Saturday, July 30, 2011

With my own eyes

I just spent the last four days exploring and documenting, in detail, three of the more than 600 unlined oil waste pits in northern Ecuador. These three locations have been healing for more than 30 years since they were perversely transformed from pristine Amazon rainforest ecosystems into swimming pool-sized depositories of crude oil and drilling waste. These places have since been steadily recolonized by a diversity of Life. With a dynamic team of emerging scientists and solutionaries, we set out to document the plants and fungi that thrive in what is still, for many a deadly and toxic environment. If we are going to help heal the damaged Earth, we must get to know and learn to work with our allies in this regenerative process.

This was not an accident.

Oil production is Ecuador's largest export industry. Oil drilling began here in 1964, when Texas-based Texaco (now owned by Chevron), started drilling in northeast Ecuador, an area of unparallelled and untamed natural beauty. When a new oil well is drilled, a large amount of water is used, and a large amount of waste (including heavy metals) is produced. It has to go somewhere - this is a given in the industry. Here, it is also industry practice to let the pump run at full speed for hours in order to determine production rate, before it is even hooked up for processing.

For hours at a time, the oil flows out of the ground into un-lined pits near the pump site (in the US, Chevron and other oil companies must follow state laws requiring liners on waste pits, and use more advanced technology). After decades of oil exploration, Ecuador is pock-marked by these point sources of pollution, and people continue to suffer from Texaco's legacy of environmental destruction.


As part of the intensive 10 day service learning course which began my 5 week internship with the Amazon Mycorenewal Project , we took a “Toxic Tour” of some of these breath-taking (literally) sites, guided by life-long community member, educator and activist, Donald Moncoya. He played near these pits as a child - no one told him it was dangerous. He remembers when the pit next to his family farm burned for days, making the sun shine dark red through thick and foul smoke. He lead us to a “remediated” pool site - a muddy yet relatively appealing (by my New England standards) tropical setting next to a small farm, where the oil executives take the press to serve them Coca-Cola and show them how responsible they are.

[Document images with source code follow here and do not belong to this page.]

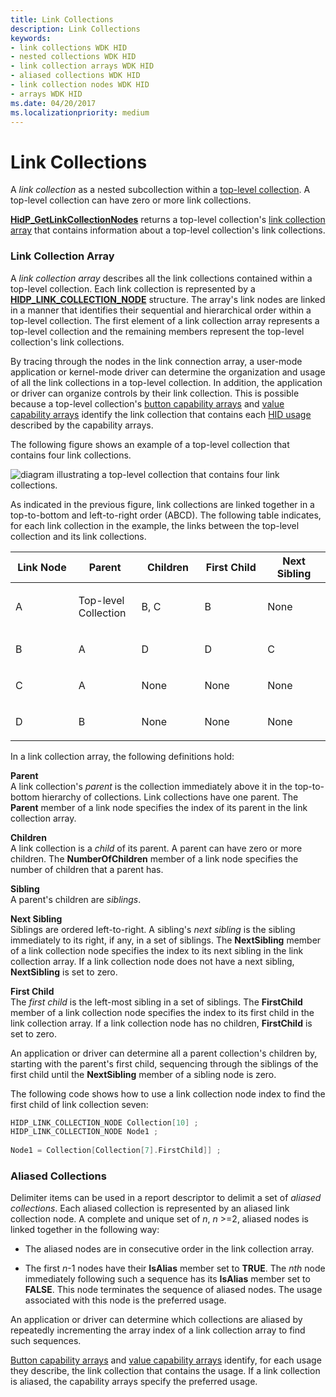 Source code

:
 ```yaml
---
title: Link Collections
description: Link Collections
keywords:
- link collections WDK HID
- nested collections WDK HID
- link collection arrays WDK HID
- aliased collections WDK HID
- link collection nodes WDK HID
- arrays WDK HID
ms.date: 04/20/2017
ms.localizationpriority: medium
---
```


# Link Collections





A *link collection* as a nested subcollection within a [top-level collection](top-level-collections.md). A top-level collection can have zero or more link collections.

[**HidP\_GetLinkCollectionNodes**](/windows-hardware/drivers/ddi/hidpi/nf-hidpi-hidp_getlinkcollectionnodes) returns a top-level collection's [link collection array](#ddk-link-collection-array-kg) that contains information about a top-level collection's link collections.

### <a href="" id="ddk-link-collection-array-kg"></a>Link Collection Array

A *link collection array* describes all the link collections contained within a top-level collection. Each link collection is represented by a [**HIDP\_LINK\_COLLECTION\_NODE**](/windows-hardware/drivers/ddi/hidpi/ns-hidpi-_hidp_link_collection_node) structure. The array's link nodes are linked in a manner that identifies their sequential and hierarchical order within a top-level collection. The first element of a link collection array represents a top-level collection and the remaining members represent the top-level collection's link collections.

By tracing through the nodes in the link connection array, a user-mode application or kernel-mode driver can determine the organization and usage of all the link collections in a top-level collection. In addition, the application or driver can organize controls by their link collection. This is possible because a top-level collection's [button capability arrays](button-capability-arrays.md) and [value capability arrays](value-capability-arrays.md) identify the link collection that contains each [HID usage](hid-usages.md) described by the capability arrays.

The following figure shows an example of a top-level collection that contains four link collections.

![diagram illustrating a top-level collection that contains four link collections.](images/linkcol.png)

As indicated in the previous figure, link collections are linked together in a top-to-bottom and left-to-right order (ABCD). The following table indicates, for each link collection in the example, the links between the top-level collection and its link collections.

<table>
<colgroup>
<col width="20%" />
<col width="20%" />
<col width="20%" />
<col width="20%" />
<col width="20%" />
</colgroup>
<thead>
<tr class="header">
<th>Link Node</th>
<th>Parent</th>
<th>Children</th>
<th>First Child</th>
<th>Next Sibling</th>
</tr>
</thead>
<tbody>
<tr class="odd">
<td><p>A</p></td>
<td><p>Top-level Collection</p></td>
<td><p>B, C</p></td>
<td><p>B</p></td>
<td><p>None</p></td>
</tr>
<tr class="even">
<td><p>B</p></td>
<td><p>A</p></td>
<td><p>D</p></td>
<td><p>D</p></td>
<td><p>C</p></td>
</tr>
<tr class="odd">
<td><p>C</p></td>
<td><p>A</p></td>
<td><p>None</p></td>
<td><p>None</p></td>
<td><p>None</p></td>
</tr>
<tr class="even">
<td><p>D</p></td>
<td><p>B</p></td>
<td><p>None</p></td>
<td><p>None</p></td>
<td><p>None</p></td>
</tr>
</tbody>
</table>

 

In a link collection array, the following definitions hold:

<a href="" id="parent"></a>**Parent**  
A link collection's *parent* is the collection immediately above it in the top-to-bottom hierarchy of collections. Link collections have one parent. The **Parent** member of a link node specifies the index of its parent in the link collection array.

<a href="" id="children"></a>**Children**  
A link collection is a *child* of its parent. A parent can have zero or more children. The **NumberOfChildren** member of a link node specifies the number of children that a parent has.

<a href="" id="sibling"></a>**Sibling**  
A parent's children are *siblings*.

<a href="" id="next-sibling"></a>**Next Sibling**  
Siblings are ordered left-to-right. A sibling's *next sibling* is the sibling immediately to its right, if any, in a set of siblings. The **NextSibling** member of a link collection node specifies the index to its next sibling in the link collection array. If a link collection node does not have a next sibling, **NextSibling** is set to zero.

<a href="" id="first-child"></a>**First Child**  
The *first child* is the left-most sibling in a set of siblings. The **FirstChild** member of a link collection node specifies the index to its first child in the link collection array. If a link collection node has no children, **FirstChild** is set to zero.

An application or driver can determine all a parent collection's children by, starting with the parent's first child, sequencing through the siblings of the first child until the **NextSibling** member of a sibling node is zero.

The following code shows how to use a link collection node index to find the first child of link collection seven:

```cpp
HIDP_LINK_COLLECTION_NODE Collection[10] ;
HIDP_LINK_COLLECTION_NODE Node1 ;
 
Node1 = Collection[Collection[7].FirstChild]] ;
```

### <a href="" id="aliased-collections"></a> Aliased Collections

Delimiter items can be used in a report descriptor to delimit a set of *aliased collections*. Each aliased collection is represented by an aliased link collection node. A complete and unique set of *n*, *n* &gt;=2, aliased nodes is linked together in the following way:

-   The aliased nodes are in consecutive order in the link collection array.

-   The first *n*-1 nodes have their **IsAlias** member set to **TRUE**. The *nth* node immediately following such a sequence has its **IsAlias** member set to **FALSE**. This node terminates the sequence of aliased nodes. The usage associated with this node is the preferred usage.

An application or driver can determine which collections are aliased by repeatedly incrementing the array index of a link collection array to find such sequences.

[Button capability arrays](button-capability-arrays.md) and [value capability arrays](value-capability-arrays.md) identify, for each usage they describe, the link collection that contains the usage. If a link collection is aliased, the capability arrays specify the preferred usage.

 

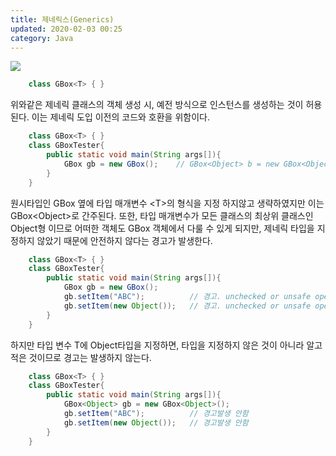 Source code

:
 ```yaml
---
title: 제네릭스(Generics)
updated: 2020-02-03 00:25
category: Java
---
```


<a href="https://raw.githubusercontent.com/rlawjddbs/rlawjddbs.github.io/master/assets/common/imgs/common/190520/404error.png" target="_new">![](https://raw.githubusercontent.com/rlawjddbs/rlawjddbs.github.io/master/_posts/imgs/0203/generics_term.png)</a>

```java
    class GBox<T> { }
```
위와같은 제네릭 클래스의 객체 생성 시, 예전 방식으로 인스턴스를 생성하는 것이 허용된다. 이는 제네릭 도입 이전의 코드와 호환을 위함이다.

```java
    class GBox<T> { }
    class GBoxTester{
        public static void main(String args[]){
            GBox gb = new GBox();    // GBox<Object> b = new GBox<Object>(); 와 같음
        }
    } 
```
원시타입인 GBox 옆에 타입 매개변수 &lt;T&gt;의 형식을 지정 하지않고 생략하였지만 이는 GBox&lt;Object&gt;로 간주된다. 또한, 타입 매개변수가 모든 클래스의 최상위 클래스인 Object형 이므로 어떠한 객체도 GBox 객체에서 다룰 수 있게 되지만, 제네릭 타입을 지정하지 않았기 때문에 안전하지 않다는 경고가 발생한다.

```java
    class GBox<T> { }
    class GBoxTester{
        public static void main(String args[]){
            GBox gb = new GBox();
            gb.setItem("ABC");          // 경고. unchecked or unsafe operation
            gb.setItem(new Object());   // 경고. unchecked or unsafe operation
        }
    } 
```
하지만 타입 변수 T에 Object타입을 지정하면, 타입을 지정하지 않은 것이 아니라 알고 적은 것이므로 경고는 발생하지 않는다.
```java
    class GBox<T> { }
    class GBoxTester{
        public static void main(String args[]){
            GBox<Object> gb = new GBox<Object>();
            gb.setItem("ABC");          // 경고발생 안함
            gb.setItem(new Object());   // 경고발생 안함
        }
    } 
``` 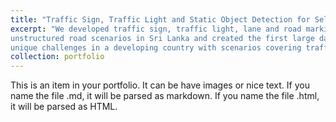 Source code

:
 ```yaml
---
title: "Traffic Sign, Traffic Light and Static Object Detection for Self-driving Cars. "
excerpt: "We developed traffic sign, traffic light, lane and road marking detection algorithms suitable for chaotic and
unstructured road scenarios in Sri Lanka and created the first large datasets for traffic sign, traffic light, and road marking detection for Sri Lanka, containing
unique challenges in a developing country with scenarios covering traffic, rain, dazzle light, and normal conditions. Our row-wise classification-based lane marking detection algorithm which outperforms state-of-the-art in terms of speed with comparable and better F1 values and the end-system was optimized for real-time performance in Nvidia-Jetson Xavier with ROS.You can check the video of the final system here [here](https://www.youtube.com/watch?v=52EOxkSEivg).<br/><img src='/images/FYP.gif' style='width:50%'>"
collection: portfolio
---
```


This is an item in your portfolio. It can be have images or nice text. If you name the file .md, it will be parsed as markdown. If you name the file .html, it will be parsed as HTML.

Esto es lo que no muestran los periodistas,” (“This is what they don't show the reporters,”) he said as he plunged a core boring device into the ground. Seconds later, we were smelling a handful of black and shiny asphalt retrieved from a few centimeters below the surface. It had the overwhelming aroma of oil.

We visited another site, which was more readily apparent as the toxic environment it really is – a swamp of asphalt and oil waste, covered with a thin layer of vegetation. He showed us how, as a matter of regular practice, the companies build overflow pipes, which, in times of big rain (which tends to happen in the rainforest), direct the influx of rainwater, mixed with this witch's brew of carcinogens towards waterways that feed directly into rivers used by local indigenous people, eventually flowing into the Amazon River, itself.

Much to our surprise, Donald began walking along the surface through the middle of the toxic pool, sinking slightly with each smooth wide step. The area around him swelled, generating large waves of disturbance in the thick layers of asphalt covered with vegetation that floated on the pool of water and oil waste. Our entire class gasped in astonishment, how he walked across the surface without falling in.

I had no idea that only a week or so later, I would, myself be walking across the surface of similar pools, albeit in a less calm and collected manner.